PiDR: Physics-Informed Inertial Dead Reckoning for Autonomous Platforms

Authors:
Arup Kumar SahooItzik Klein

arXiv:2601.03040v2 Announce Type: replace-cross Abstract: A fundamental requirement for full autonomy is the ability to sustain accurate navigation in the absence of external data, such as GNSS signals or visual information. In these challenging environments, the platform must rely exclusively on inertial sensors, leading to pure inertial navigation. However, the inherent noise and other error terms of the inertial sensors in such real-world scenarios will cause the navigation solution to drift over time. Although conventional deep-learning models have emerged as a possible approach to inertial navigation, they are inherently black-box in nature. Furthermore, they struggle to learn effectively with limited supervised sensor data and often fail to preserve physical principles. To address these limitations, we propose PiDR, a physics-informed inertial dead-reckoning framework for autonomous platforms in situations of pure inertial navigation.
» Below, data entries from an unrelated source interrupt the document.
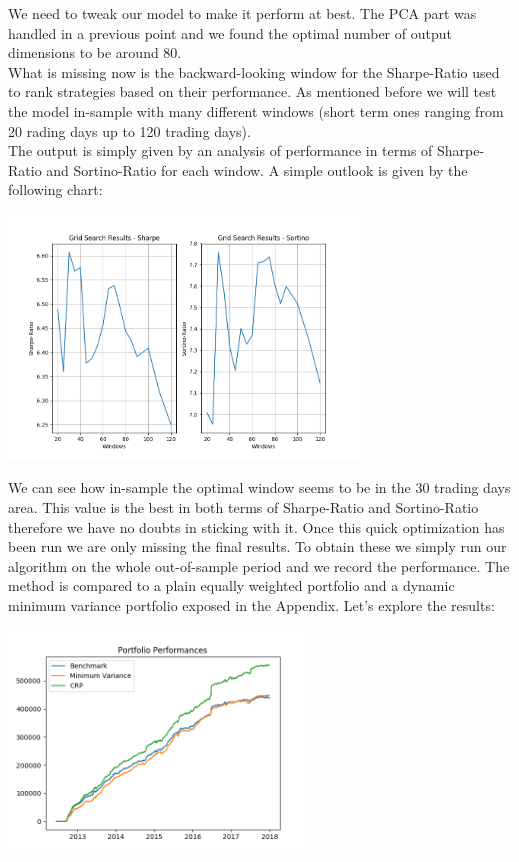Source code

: We need to tweak our model to make it perform at best. The PCA part was handled in a previous point and we found the optimal number of output dimensions to be around 80.\\
What is missing now is the backward-looking window for the Sharpe-Ratio used to rank strategies based on their performance. As mentioned before we will test the model in-sample with many different windows (short term ones ranging from 20 rading days up to 120 trading days).\\
The output is simply given by an analysis of performance in terms of Sharpe-Ratio and Sortino-Ratio for each window. A simple outlook is given by the following chart:

\begin{center}
	\centering
	\includegraphics[width=0.7\textwidth]{HRP/CRP_Optimization.png}
	\label{CRP_Optimization}
\end{center}

We can see how in-sample the optimal window seems to be in the 30 trading days area. This value is the best in both terms of Sharpe-Ratio and Sortino-Ratio therefore we have no doubts in sticking with it. Once this quick optimization has been run we are only missing the final results. To obtain these we simply run our algorithm on the whole out-of-sample period and we record the performance. The method is compared to a plain equally weighted portfolio and a dynamic minimum variance portfolio exposed in the Appendix. Let's explore the results:

\begin{center}
	\centering
	\includegraphics[width=0.6\textwidth]{HRP/OOS_Equity_Line.png}
	\label{CRP_Equity_LIne}
\end{center}

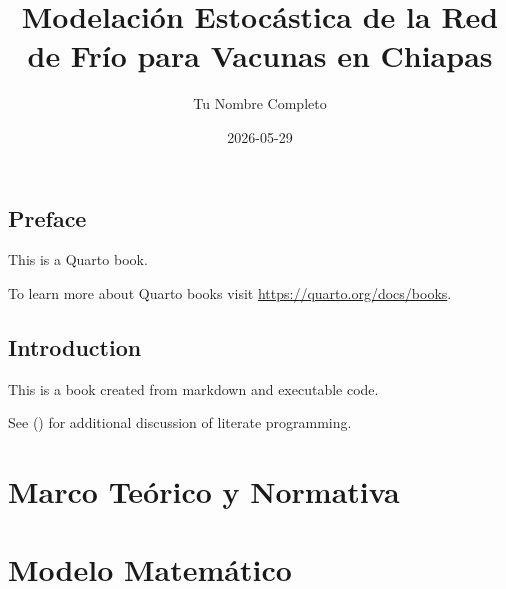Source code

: \documentclass[
  spanish,
  letterpaper,
  DIV=11,
  numbers=noendperiod]{scrreprt}
\title{Modelación Estocástica de la Red de Frío para Vacunas en Chiapas}
\author{Tu Nombre Completo}
\date{2026-05-29}
\renewcommand*\contentsname{Tabla de contenidos}
\newcommand\contentsname{Tabla de contenidos}
\begin{document}
\maketitle

\renewcommand*\contentsname{Tabla de contenidos}
{
\hypersetup{linkcolor=}
\setcounter{tocdepth}{2}
\tableofcontents
}


\chapter*{Preface}\label{preface}


This is a Quarto book.

To learn more about Quarto books visit
\url{https://quarto.org/docs/books}.


\chapter{Introduction}\label{introduction}

This is a book created from markdown and executable code.

See () for additional
discussion of literate programming.

\part{Marco Teórico y Normativa}

\chapter{}\label{section}

\chapter{}\label{section-1}

\part{Modelo Matemático}

\chapter{}\label{section-2}
\end{document}
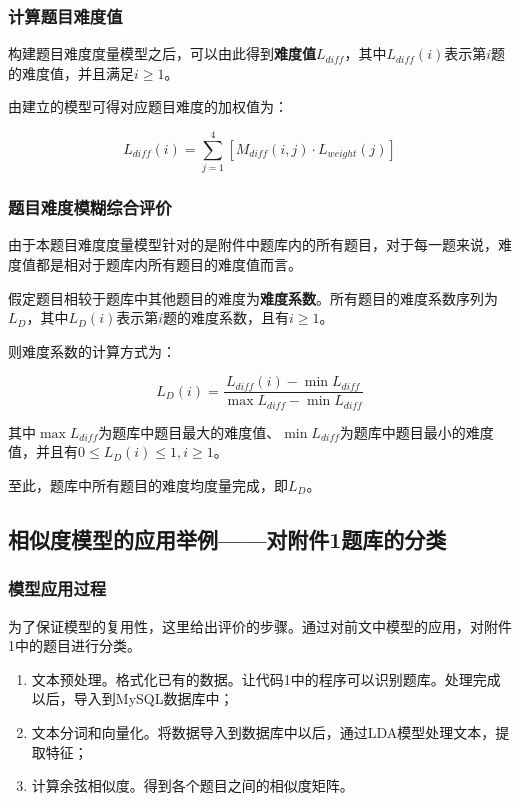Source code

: \subsubsection{计算题目难度值}

构建题目难度度量模型之后，可以由此得到\textbf{难度值}$L_{diff}$，其中$L_{diff}(i)$表示第$i$题的难度值，并且满足$i \geq 1$。

由建立的模型可得对应题目难度的加权值为：

\begin{equation}
    L_{diff}(i) = 
    \sum_{j = 1}^{4} \left [ 
        M_{diff}(i, j) \cdot L_{weight}(j)
    \right ]
\end{equation}

\subsubsection{题目难度模糊综合评价}

由于本题目难度度量模型针对的是附件中题库内的所有题目，对于每一题来说，难度值都是相对于题库内所有题目的难度值而言。

假定题目相较于题库中其他题目的难度为\textbf{难度系数}。所有题目的难度系数序列为$L_D$，其中$L_D(i)$表示第$i$题的难度系数，且有$i \geq 1$。

则难度系数的计算方式为：

\begin{equation}
L_D(i) = 
    \frac{
        L_{diff}(i) - \min L_{diff}
    } {
        \max L_{diff} - \min L_{diff}
    }
\end{equation}

其中$\max L_{diff}$为题库中题目最大的难度值、$\min L_{diff}$为题库中题目最小的难度值，并且有$0 \leq L_D(i) \leq 1, i \geq 1$。

至此，题库中所有题目的难度均度量完成，即$L_D$。

\subsection{相似度模型的应用举例——对附件1题库的分类}

\subsubsection{模型应用过程}

为了保证模型的复用性，这里给出评价的步骤。通过对前文中模型的应用，对附件1中的题目进行分类。

\begin{enumerate}
    \item 文本预处理。格式化已有的数据。让代码1中的程序可以识别题库。处理完成以后，导入到MySQL数据库中；
    \item 文本分词和向量化。将数据导入到数据库中以后，通过LDA模型处理文本，提取特征；
    \item 计算余弦相似度。得到各个题目之间的相似度矩阵。
\end{enumerate}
PiDR offers transparency by explicitly integrating inertial navigation principles into the network training process through the physics-informed residual component. PiDR plays a crucial role in mitigating abrupt trajectory deviations even under limited or sparse supervision. We evaluated PiDR on real-world datasets collected by a mobile robot and an autonomous underwater vehicle. We obtained more than 29% positioning improvement in both datasets, demonstrating the ability of PiDR to generalize different platforms operating in various environments and dynamics. Thus, PiDR offers a robust, lightweight, yet effective architecture and can be deployed on resource-constrained platforms, enabling real-time pure inertial navigation in adverse scenarios.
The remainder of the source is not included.